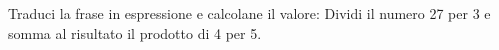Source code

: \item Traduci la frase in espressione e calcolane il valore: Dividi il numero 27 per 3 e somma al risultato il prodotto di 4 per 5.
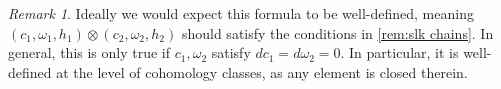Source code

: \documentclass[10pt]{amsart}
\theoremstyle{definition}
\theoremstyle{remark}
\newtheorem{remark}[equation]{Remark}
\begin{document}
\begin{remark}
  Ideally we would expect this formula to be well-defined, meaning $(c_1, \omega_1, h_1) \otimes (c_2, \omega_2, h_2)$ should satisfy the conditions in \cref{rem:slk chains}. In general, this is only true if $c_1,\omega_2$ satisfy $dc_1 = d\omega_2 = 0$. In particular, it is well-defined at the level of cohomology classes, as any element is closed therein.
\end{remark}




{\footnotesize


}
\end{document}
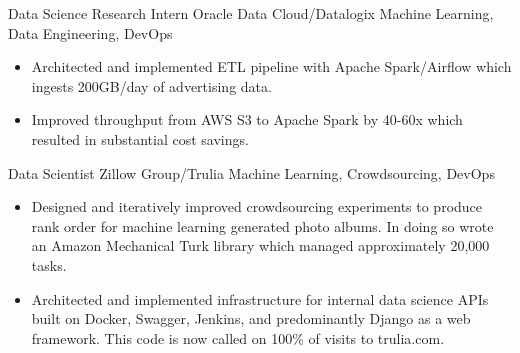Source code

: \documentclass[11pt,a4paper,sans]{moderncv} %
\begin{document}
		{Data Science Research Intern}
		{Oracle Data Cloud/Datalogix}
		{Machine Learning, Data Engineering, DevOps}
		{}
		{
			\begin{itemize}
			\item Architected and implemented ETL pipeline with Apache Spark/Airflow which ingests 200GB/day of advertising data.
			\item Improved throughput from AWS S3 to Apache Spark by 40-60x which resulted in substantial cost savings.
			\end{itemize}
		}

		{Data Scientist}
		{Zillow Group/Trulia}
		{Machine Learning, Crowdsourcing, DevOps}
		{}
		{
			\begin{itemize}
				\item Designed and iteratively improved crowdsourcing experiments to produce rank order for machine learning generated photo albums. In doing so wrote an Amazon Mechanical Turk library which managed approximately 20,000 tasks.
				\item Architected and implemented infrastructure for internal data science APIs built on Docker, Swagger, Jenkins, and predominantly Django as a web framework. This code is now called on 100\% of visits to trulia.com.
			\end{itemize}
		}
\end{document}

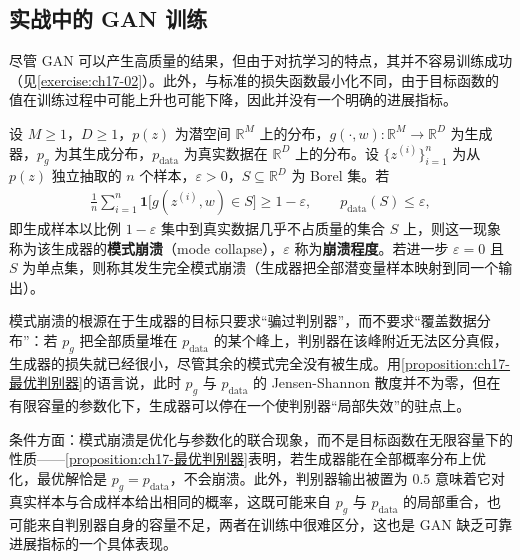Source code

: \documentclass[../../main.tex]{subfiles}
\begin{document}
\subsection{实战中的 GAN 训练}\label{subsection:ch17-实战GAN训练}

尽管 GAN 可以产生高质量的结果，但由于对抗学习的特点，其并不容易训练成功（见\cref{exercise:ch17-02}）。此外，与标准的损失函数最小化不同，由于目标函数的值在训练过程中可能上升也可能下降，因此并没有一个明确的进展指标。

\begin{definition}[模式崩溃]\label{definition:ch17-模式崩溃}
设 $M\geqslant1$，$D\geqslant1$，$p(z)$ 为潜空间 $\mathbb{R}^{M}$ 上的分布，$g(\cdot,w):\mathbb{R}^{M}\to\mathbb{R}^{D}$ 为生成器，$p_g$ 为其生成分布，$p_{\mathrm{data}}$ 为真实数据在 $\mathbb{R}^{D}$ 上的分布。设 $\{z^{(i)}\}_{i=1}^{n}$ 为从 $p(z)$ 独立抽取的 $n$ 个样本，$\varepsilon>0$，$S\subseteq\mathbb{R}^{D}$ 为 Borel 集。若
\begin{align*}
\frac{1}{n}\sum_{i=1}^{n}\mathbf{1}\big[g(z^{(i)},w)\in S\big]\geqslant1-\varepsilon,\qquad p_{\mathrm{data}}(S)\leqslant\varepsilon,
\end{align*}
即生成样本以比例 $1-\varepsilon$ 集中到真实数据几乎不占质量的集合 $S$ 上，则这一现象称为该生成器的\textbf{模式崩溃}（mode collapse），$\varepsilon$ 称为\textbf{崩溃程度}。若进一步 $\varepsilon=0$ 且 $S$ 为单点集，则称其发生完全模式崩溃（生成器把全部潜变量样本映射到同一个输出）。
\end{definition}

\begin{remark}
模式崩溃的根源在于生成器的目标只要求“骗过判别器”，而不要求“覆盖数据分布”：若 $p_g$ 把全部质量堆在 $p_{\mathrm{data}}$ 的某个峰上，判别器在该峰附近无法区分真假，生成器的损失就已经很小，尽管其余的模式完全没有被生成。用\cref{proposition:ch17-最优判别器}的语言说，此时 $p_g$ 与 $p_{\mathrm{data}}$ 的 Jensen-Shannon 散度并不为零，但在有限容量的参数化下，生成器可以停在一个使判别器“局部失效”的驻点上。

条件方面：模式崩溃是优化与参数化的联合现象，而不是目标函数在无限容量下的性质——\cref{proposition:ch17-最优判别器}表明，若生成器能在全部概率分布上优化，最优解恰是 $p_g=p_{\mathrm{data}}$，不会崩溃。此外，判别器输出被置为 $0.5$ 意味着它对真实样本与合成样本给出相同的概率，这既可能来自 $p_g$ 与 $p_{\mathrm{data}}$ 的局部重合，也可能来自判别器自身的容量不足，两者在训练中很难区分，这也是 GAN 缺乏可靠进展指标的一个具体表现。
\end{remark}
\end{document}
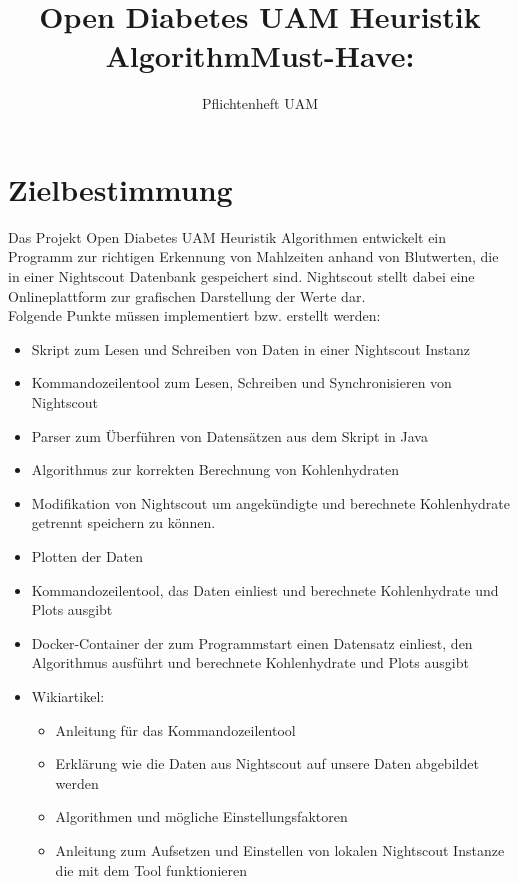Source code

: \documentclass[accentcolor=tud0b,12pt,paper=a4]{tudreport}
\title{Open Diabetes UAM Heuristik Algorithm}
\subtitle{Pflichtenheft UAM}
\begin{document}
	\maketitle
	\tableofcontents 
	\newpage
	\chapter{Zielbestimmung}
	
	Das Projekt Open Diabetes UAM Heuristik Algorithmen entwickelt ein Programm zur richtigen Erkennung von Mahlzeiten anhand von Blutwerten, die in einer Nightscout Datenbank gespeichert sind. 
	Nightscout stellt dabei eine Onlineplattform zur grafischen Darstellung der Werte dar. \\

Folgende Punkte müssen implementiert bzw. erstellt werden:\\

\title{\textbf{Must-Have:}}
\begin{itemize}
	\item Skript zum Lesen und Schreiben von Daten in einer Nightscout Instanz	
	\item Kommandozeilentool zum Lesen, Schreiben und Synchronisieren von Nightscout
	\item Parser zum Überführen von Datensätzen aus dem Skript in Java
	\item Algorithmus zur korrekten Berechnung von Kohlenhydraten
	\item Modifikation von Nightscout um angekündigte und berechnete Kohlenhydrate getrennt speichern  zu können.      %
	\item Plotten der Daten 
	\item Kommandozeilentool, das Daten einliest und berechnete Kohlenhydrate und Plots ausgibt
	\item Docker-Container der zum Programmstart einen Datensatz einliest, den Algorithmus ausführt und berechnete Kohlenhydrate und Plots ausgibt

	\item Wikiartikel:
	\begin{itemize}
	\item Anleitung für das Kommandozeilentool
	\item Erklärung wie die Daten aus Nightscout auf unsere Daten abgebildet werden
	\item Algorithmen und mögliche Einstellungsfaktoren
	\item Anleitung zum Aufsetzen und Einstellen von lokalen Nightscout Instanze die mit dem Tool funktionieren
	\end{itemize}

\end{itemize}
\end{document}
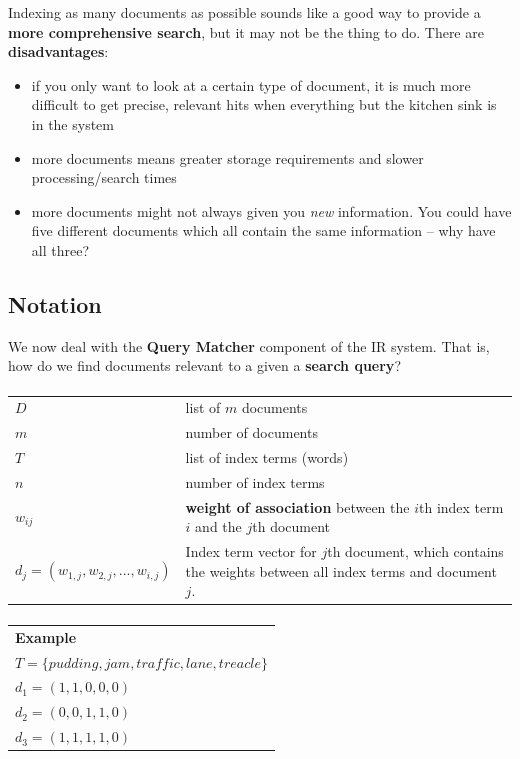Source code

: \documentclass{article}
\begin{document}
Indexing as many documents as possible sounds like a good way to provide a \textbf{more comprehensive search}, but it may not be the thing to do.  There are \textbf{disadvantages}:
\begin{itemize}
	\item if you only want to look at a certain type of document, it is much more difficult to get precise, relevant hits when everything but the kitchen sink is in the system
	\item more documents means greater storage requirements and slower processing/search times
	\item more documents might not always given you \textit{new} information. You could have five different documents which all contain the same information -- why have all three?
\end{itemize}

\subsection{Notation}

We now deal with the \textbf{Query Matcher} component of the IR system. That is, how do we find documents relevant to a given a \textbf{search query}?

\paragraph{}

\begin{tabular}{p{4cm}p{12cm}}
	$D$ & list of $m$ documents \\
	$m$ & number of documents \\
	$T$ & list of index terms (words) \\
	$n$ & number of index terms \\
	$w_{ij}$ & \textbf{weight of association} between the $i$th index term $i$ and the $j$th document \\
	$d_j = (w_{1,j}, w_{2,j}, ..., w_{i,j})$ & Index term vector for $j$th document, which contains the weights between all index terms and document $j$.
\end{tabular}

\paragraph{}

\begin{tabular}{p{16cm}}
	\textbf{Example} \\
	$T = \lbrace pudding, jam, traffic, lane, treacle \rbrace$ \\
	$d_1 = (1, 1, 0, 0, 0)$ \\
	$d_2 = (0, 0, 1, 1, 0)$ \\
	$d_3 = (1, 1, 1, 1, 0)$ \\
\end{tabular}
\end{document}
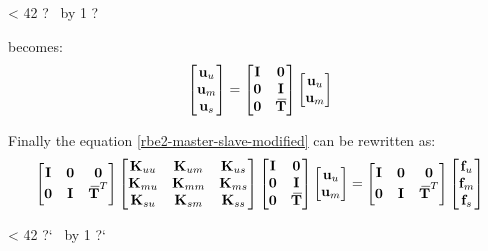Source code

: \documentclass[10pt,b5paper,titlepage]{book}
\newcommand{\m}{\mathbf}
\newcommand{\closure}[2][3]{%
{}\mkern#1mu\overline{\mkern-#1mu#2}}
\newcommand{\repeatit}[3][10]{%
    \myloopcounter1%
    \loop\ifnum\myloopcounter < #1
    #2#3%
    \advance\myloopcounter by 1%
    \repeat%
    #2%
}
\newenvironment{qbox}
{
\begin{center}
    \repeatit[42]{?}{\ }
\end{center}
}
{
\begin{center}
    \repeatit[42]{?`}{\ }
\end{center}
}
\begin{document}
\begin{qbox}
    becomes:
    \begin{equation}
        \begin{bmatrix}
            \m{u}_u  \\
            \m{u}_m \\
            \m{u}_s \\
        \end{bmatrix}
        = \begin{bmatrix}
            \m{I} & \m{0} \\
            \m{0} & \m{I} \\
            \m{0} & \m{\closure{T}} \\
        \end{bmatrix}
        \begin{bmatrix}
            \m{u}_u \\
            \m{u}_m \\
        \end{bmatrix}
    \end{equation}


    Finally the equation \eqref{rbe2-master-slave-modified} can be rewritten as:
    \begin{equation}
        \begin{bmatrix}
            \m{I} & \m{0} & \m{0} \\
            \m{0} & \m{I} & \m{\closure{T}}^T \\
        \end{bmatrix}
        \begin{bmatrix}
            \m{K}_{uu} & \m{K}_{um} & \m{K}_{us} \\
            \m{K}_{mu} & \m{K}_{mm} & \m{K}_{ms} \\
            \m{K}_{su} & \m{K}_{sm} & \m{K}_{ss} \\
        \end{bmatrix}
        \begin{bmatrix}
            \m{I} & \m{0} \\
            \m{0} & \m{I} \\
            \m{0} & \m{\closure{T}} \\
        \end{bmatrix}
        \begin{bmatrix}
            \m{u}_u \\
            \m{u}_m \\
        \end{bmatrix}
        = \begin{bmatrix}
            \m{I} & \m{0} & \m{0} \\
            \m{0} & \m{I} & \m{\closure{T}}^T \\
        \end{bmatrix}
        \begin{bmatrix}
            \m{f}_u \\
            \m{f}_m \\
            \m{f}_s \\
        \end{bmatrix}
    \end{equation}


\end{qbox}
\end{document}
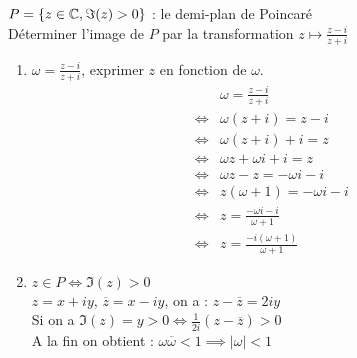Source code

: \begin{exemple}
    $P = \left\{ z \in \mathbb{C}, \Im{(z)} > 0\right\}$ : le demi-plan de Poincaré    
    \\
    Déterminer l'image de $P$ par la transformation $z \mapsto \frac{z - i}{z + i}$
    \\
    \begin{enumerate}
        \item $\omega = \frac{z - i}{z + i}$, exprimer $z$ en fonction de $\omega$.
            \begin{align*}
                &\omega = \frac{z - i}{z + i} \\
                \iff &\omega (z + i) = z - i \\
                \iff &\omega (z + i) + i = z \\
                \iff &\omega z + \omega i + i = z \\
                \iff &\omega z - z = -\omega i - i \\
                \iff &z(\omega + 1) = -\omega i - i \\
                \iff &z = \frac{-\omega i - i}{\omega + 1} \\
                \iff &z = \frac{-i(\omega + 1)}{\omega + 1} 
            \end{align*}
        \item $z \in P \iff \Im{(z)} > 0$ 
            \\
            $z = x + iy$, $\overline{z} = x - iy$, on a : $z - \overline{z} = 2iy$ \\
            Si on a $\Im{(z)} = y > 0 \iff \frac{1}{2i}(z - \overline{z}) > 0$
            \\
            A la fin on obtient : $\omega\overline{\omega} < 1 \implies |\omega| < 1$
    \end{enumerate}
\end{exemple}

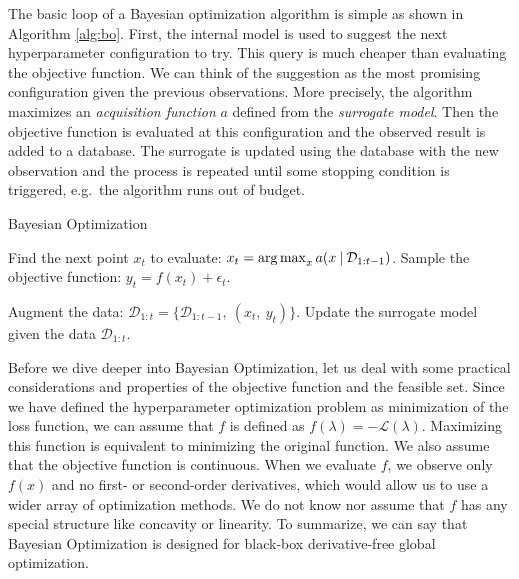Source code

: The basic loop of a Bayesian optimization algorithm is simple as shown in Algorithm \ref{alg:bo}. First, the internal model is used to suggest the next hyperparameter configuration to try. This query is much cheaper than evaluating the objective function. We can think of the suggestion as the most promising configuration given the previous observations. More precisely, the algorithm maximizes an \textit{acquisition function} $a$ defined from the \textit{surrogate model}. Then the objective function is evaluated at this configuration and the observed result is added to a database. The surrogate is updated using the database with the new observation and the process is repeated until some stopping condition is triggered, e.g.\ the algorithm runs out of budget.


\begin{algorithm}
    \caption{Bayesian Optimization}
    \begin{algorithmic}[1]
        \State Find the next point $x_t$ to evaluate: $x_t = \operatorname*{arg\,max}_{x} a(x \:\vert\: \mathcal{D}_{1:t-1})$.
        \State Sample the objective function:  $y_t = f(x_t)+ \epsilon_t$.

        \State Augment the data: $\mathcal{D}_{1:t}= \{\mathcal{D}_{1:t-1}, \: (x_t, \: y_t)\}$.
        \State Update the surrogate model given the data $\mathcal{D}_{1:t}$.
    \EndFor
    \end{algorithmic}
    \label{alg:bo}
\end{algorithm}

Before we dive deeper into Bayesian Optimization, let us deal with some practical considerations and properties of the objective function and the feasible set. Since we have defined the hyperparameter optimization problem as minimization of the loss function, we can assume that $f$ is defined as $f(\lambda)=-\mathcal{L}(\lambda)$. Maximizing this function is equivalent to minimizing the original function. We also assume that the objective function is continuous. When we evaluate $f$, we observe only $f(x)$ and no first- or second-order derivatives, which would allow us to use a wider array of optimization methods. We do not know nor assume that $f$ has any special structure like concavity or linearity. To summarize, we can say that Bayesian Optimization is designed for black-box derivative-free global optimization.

» **What this task involves**
Scan the data above for the string "Skript". Copy every line in which it appears.

» **Solution to the exercise**
	\item Skript zum Lesen und Schreiben von Daten in einer Nightscout Instanz	
	\item Parser zum Überführen von Datensätzen aus dem Skript in Java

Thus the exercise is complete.